## [Brief]
In the records below, find each line with the word "vspace" and copy it.

(Data items)
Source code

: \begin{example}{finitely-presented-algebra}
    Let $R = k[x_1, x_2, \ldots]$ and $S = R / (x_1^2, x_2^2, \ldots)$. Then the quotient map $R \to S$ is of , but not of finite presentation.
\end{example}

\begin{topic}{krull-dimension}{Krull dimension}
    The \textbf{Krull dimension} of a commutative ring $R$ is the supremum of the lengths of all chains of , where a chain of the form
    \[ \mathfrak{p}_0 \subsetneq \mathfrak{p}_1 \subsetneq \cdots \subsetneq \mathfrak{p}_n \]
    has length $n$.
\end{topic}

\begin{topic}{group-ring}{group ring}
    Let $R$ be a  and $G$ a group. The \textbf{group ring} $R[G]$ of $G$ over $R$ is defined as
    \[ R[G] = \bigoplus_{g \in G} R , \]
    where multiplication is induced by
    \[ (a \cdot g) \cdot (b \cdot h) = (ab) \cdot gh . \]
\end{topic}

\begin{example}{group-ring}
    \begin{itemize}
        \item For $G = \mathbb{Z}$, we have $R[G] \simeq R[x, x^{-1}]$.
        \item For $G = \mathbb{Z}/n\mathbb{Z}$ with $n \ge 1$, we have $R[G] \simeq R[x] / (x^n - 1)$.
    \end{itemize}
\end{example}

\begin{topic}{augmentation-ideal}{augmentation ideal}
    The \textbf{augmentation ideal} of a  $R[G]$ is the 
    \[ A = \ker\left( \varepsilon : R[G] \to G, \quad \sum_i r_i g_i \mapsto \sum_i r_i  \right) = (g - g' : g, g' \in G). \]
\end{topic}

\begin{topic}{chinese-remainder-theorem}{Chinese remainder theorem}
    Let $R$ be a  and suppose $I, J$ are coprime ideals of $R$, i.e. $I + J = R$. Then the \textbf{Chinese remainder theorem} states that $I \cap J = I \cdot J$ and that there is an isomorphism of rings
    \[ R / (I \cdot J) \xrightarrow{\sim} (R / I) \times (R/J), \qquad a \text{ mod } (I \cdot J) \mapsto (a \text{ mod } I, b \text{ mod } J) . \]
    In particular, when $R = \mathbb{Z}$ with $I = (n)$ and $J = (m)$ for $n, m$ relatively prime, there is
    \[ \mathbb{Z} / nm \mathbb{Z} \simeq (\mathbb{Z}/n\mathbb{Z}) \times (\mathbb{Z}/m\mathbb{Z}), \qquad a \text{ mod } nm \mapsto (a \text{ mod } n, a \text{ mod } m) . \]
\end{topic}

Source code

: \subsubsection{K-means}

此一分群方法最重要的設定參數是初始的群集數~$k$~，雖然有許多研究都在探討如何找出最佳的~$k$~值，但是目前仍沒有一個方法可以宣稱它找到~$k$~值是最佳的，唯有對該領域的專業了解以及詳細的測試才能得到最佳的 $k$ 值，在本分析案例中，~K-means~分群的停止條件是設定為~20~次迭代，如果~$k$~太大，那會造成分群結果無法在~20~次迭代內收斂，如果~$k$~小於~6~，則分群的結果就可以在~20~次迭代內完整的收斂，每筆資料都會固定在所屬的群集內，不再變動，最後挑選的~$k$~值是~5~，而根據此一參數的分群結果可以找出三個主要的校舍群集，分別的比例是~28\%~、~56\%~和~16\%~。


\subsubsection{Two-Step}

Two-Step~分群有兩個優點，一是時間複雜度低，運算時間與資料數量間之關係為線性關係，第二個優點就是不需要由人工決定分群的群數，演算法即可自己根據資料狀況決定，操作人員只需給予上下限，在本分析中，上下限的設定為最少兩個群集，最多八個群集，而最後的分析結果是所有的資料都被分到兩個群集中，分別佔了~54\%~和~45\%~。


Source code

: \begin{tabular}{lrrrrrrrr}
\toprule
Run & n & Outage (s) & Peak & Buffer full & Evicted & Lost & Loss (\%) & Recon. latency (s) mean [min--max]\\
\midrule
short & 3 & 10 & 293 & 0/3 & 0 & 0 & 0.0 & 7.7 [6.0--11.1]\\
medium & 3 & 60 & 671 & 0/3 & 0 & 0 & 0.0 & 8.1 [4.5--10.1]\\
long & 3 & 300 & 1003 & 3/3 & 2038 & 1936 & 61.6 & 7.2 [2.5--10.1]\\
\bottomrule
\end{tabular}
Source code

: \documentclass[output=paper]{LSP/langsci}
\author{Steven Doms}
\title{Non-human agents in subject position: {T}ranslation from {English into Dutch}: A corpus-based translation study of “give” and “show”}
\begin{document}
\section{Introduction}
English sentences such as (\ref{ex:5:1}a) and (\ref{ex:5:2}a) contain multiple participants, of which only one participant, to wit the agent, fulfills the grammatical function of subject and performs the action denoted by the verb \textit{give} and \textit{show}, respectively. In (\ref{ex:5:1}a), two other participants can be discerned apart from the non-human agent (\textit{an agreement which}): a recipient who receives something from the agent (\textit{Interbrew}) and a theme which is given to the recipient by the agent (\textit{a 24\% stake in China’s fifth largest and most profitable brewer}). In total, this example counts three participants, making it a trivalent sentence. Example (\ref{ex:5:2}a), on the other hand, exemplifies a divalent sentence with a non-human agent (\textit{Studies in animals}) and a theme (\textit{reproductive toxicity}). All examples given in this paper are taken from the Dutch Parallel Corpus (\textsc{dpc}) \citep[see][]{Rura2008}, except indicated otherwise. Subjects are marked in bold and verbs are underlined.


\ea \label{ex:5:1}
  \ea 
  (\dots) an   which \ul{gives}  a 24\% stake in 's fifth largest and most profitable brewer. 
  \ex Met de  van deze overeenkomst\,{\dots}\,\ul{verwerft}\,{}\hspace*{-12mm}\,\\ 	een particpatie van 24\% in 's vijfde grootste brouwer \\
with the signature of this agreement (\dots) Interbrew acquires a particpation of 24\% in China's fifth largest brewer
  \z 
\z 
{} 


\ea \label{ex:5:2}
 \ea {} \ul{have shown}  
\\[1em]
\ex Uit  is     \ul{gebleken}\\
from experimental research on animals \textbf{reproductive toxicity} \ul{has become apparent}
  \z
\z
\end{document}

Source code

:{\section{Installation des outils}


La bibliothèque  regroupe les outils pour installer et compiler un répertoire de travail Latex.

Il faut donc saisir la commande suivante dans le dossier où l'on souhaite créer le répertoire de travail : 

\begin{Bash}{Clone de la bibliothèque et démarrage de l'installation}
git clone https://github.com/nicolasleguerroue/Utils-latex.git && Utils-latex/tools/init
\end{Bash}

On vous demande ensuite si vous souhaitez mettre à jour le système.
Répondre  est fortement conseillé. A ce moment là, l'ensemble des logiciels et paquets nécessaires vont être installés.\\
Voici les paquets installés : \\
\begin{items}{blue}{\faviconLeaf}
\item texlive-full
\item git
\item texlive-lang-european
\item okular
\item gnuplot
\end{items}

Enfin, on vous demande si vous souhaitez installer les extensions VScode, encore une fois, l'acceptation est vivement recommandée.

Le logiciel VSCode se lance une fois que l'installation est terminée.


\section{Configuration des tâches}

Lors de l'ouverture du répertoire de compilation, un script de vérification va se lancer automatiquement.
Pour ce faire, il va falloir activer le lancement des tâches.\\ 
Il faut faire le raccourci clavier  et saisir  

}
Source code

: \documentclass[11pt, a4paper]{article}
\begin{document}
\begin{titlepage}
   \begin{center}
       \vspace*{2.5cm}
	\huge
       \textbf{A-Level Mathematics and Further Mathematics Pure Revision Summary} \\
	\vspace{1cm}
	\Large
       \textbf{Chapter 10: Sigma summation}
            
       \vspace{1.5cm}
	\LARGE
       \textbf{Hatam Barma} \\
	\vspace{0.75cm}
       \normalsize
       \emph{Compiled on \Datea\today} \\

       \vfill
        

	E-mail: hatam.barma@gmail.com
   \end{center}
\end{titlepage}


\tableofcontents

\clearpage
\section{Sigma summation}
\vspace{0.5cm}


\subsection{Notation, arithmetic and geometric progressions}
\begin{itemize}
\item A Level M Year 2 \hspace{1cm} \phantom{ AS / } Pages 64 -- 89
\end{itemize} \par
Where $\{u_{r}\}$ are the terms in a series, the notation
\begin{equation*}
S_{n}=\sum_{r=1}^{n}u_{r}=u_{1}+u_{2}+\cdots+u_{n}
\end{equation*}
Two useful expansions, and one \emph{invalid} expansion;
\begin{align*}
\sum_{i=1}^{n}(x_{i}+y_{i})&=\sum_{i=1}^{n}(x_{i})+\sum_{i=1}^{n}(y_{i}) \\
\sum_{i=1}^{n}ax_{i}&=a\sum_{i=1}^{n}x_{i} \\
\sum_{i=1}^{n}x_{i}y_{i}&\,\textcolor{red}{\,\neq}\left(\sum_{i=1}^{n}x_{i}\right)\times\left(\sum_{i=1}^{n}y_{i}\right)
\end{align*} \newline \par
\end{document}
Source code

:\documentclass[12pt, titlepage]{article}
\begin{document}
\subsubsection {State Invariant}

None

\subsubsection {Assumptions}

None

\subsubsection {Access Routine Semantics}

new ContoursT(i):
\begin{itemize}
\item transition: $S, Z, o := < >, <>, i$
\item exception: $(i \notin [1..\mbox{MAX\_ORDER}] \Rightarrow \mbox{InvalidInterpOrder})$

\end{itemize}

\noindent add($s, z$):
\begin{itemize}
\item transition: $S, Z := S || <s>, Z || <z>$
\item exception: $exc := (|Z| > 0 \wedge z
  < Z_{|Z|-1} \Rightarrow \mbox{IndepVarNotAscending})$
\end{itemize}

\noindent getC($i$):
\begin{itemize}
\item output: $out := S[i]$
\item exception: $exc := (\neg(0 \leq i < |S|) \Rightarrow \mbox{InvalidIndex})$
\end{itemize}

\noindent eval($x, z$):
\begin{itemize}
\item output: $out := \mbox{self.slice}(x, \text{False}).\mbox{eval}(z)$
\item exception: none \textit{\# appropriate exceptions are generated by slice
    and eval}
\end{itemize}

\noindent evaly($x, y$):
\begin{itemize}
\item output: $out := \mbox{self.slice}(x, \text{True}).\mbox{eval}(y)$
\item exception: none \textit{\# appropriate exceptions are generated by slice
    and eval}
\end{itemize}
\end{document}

## [Solution for this problem]
       \vspace*{2.5cm}
	\vspace{1cm}
       \vspace{1.5cm}
	\vspace{0.75cm}
\vspace{0.5cm}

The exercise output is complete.